Exercise aim: Quote from the first line below through the line that contains "- [source code](https://github.com/google/googletest)", both included, and leave the pictures out.

Saved entries:
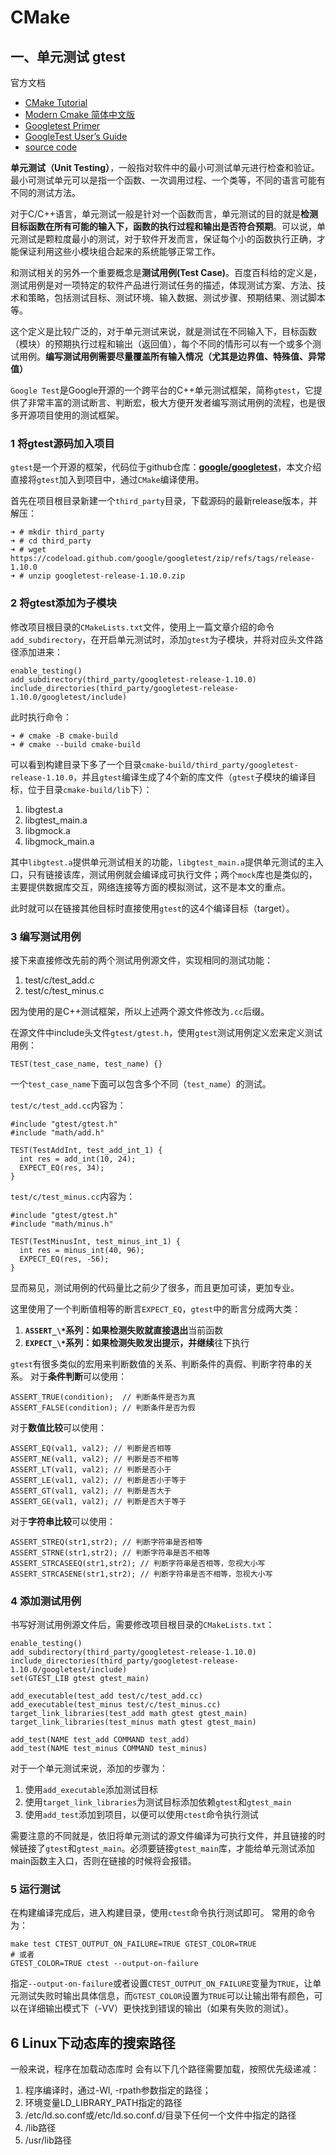 # CMake

## 一、单元测试 gtest

官方文档

- [CMake Tutorial](https://cmake.org/cmake/help/latest/guide/tutorial/index.html)
- [Modern Cmake 简体中文版](https://modern-cmake-cn.github.io/Modern-CMake-zh_CN/)
- [Googletest Primer](https://google.github.io/googletest/primer.html)
- [GoogleTest User’s Guide](https://google.github.io/googletest/)
- [source code](https://github.com/google/googletest)

**单元测试（Unit Testing）**，一般指对软件中的最小可测试单元进行检查和验证。最小可测试单元可以是指一个函数、一次调用过程、一个类等，不同的语言可能有不同的测试方法。

对于C/C++语言，单元测试一般是针对一个函数而言，单元测试的目的就是**检测目标函数在所有可能的输入下，函数的执行过程和输出是否符合预期**。可以说，单元测试是颗粒度最小的测试，对于软件开发而言，保证每个小的函数执行正确，才能保证利用这些小模块组合起来的系统能够正常工作。

和测试相关的另外一个重要概念是**测试用例(Test Case)**。百度百科给的定义是，测试用例是对一项特定的软件产品进行测试任务的描述，体现测试方案、方法、技术和策略，包括测试目标、测试环境、输入数据、测试步骤、预期结果、测试脚本等。

这个定义是比较广泛的，对于单元测试来说，就是测试在不同输入下，目标函数（模块）的预期执行过程和输出（返回值），每个不同的情形可以有一个或多个测试用例。**编写测试用例需要尽量覆盖所有输入情况（尤其是边界值、特殊值、异常值）**

`Google Test`是Google开源的一个跨平台的C++单元测试框架，简称`gtest`，它提供了非常丰富的测试断言、判断宏，极大方便开发者编写测试用例的流程，也是很多开源项目使用的测试框架。

### **1 将gtest源码加入项目**

`gtest`是一个开源的框架，代码位于github仓库：**[google/googletest](https://link.zhihu.com/?target=https%3A//github.com/google/googletest)**，本文介绍直接将`gtest`加入到项目中，通过`CMake`编译使用。

首先在项目根目录新建一个`third_party`目录，下载源码的最新release版本，并解压：

```text
➜ # mkdir third_party
➜ # cd third_party
➜ # wget https://codeload.github.com/google/googletest/zip/refs/tags/release-1.10.0
➜ # unzip googletest-release-1.10.0.zip
```

### **2 将gtest添加为子模块**

修改项目根目录的`CMakeLists.txt`文件，使用上一篇文章介绍的命令`add_subdirectory`，在开启单元测试时，添加`gtest`为子模块，并将对应头文件路径添加进来：

```text
enable_testing()
add_subdirectory(third_party/googletest-release-1.10.0)
include_directories(third_party/googletest-release-1.10.0/googletest/include)
```

此时执行命令：

```text
➜ # cmake -B cmake-build
➜ # cmake --build cmake-build
```

可以看到构建目录下多了一个目录`cmake-build/third_party/googletest-release-1.10.0`，并且`gtest`编译生成了4个新的库文件（`gtest`子模块的编译目标，位于目录`cmake-build/lib`下）：

1. libgtest.a
2. libgtest_main.a
3. libgmock.a
4. libgmock_main.a

其中`libgtest.a`提供单元测试相关的功能，`libgtest_main.a`提供单元测试的主入口，只有链接该库，测试用例就会编译成可执行文件；两个`mock`库也是类似的，主要提供数据库交互，网络连接等方面的模拟测试，这不是本文的重点。

此时就可以在链接其他目标时直接使用`gtest`的这4个编译目标（target）。

### **3 编写测试用例**

接下来直接修改先前的两个测试用例源文件，实现相同的测试功能：

1. test/c/test_add.c
2. test/c/test_minus.c

因为使用的是C++测试框架，所以上述两个源文件修改为`.cc`后缀。

在源文件中include头文件`gtest/gtest.h`，使用`gtest`测试用例定义宏来定义测试用例：

```text
TEST(test_case_name, test_name) {}
```

一个`test_case_name`下面可以包含多个不同（`test_name`）的测试。

`test/c/test_add.cc`内容为：

```text
#include "gtest/gtest.h"
#include "math/add.h"

TEST(TestAddInt, test_add_int_1) {
  int res = add_int(10, 24);
  EXPECT_EQ(res, 34);
}
```

`test/c/test_minus.cc`内容为：

```text
#include "gtest/gtest.h"
#include "math/minus.h"

TEST(TestMinusInt, test_minus_int_1) {
  int res = minus_int(40, 96);
  EXPECT_EQ(res, -56);
}
```

显而易见，测试用例的代码量比之前少了很多，而且更加可读，更加专业。

这里使用了一个判断值相等的断言`EXPECT_EQ`，`gtest`中的断言分成两大类：

1. **`ASSERT_\*`系列：如果检测失败就直接退出**当前函数
2. **`EXPECT_\*`系列：如果检测失败发出提示，并继续**往下执行

`gtest`有很多类似的宏用来判断数值的关系、判断条件的真假、判断字符串的关系。 对于**条件判断**可以使用：

```text
ASSERT_TRUE(condition);  // 判断条件是否为真
ASSERT_FALSE(condition); // 判断条件是否为假
```

对于**数值比较**可以使用：

```text
ASSERT_EQ(val1, val2); // 判断是否相等
ASSERT_NE(val1, val2); // 判断是否不相等
ASSERT_LT(val1, val2); // 判断是否小于
ASSERT_LE(val1, val2); // 判断是否小于等于
ASSERT_GT(val1, val2); // 判断是否大于
ASSERT_GE(val1, val2); // 判断是否大于等于
```

对于**字符串比较**可以使用：

```text
ASSERT_STREQ(str1,str2); // 判断字符串是否相等
ASSERT_STRNE(str1,str2); // 判断字符串是否不相等
ASSERT_STRCASEEQ(str1,str2); // 判断字符串是否相等，忽视大小写
ASSERT_STRCASENE(str1,str2); // 判断字符串是否不相等，忽视大小写
```

### **4 添加测试用例**

书写好测试用例源文件后，需要修改项目根目录的`CMakeLists.txt`：

```text
enable_testing()
add_subdirectory(third_party/googletest-release-1.10.0)
include_directories(third_party/googletest-release-1.10.0/googletest/include)
set(GTEST_LIB gtest gtest_main)

add_executable(test_add test/c/test_add.cc)
add_executable(test_minus test/c/test_minus.cc)
target_link_libraries(test_add math gtest gtest_main)
target_link_libraries(test_minus math gtest gtest_main)

add_test(NAME test_add COMMAND test_add)
add_test(NAME test_minus COMMAND test_minus)
```

对于一个单元测试来说，添加的步骤为：

1. 使用`add_executable`添加测试目标
2. 使用`target_link_libraries`为测试目标添加依赖`gtest`和`gtest_main`
3. 使用`add_test`添加到项目，以便可以使用`ctest`命令执行测试

需要注意的不同就是，依旧将单元测试的源文件编译为可执行文件，并且链接的时候链接了`gtest`和`gtest_main`。必须要链接`gtest_main`库，才能给单元测试添加main函数主入口，否则在链接的时候将会报错。

### **5 运行测试**

在构建编译完成后，进入构建目录，使用`ctest`命令执行测试即可。 常用的命令为：

```text
make test CTEST_OUTPUT_ON_FAILURE=TRUE GTEST_COLOR=TRUE
# 或者
GTEST_COLOR=TRUE ctest --output-on-failure
```

指定`--output-on-failure`或者设置`CTEST_OUTPUT_ON_FAILURE`变量为`TRUE`，让单元测试失败时输出具体信息，而`GTEST_COLOR`设置为`TRUE`可以让输出带有颜色，可以在详细输出模式下（-VV）更快找到错误的输出（如果有失败的测试）。

## 6 Linux下动态库的搜索路径

一般来说，程序在加载动态库时 会有以下几个路径需要加载，按照优先级递减：

1. 程序编译时，通过-Wl, -rpath参数指定的路径；
2. 环境变量LD_LIBRARY_PATH指定的路径
3. /etc/ld.so.conf或/etc/ld.so.conf.d/目录下任何一个文件中指定的路径
4. /lib路径
5. /usr/lib路径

Output for this exercise:
 # CMake

## 一、单元测试 gtest

官方文档

- [CMake Tutorial](https://cmake.org/cmake/help/latest/guide/tutorial/index.html)
- [Modern Cmake 简体中文版](https://modern-cmake-cn.github.io/Modern-CMake-zh_CN/)
- [Googletest Primer](https://google.github.io/googletest/primer.html)
- [GoogleTest User’s Guide](https://google.github.io/googletest/)
- [source code](https://github.com/google/googletest)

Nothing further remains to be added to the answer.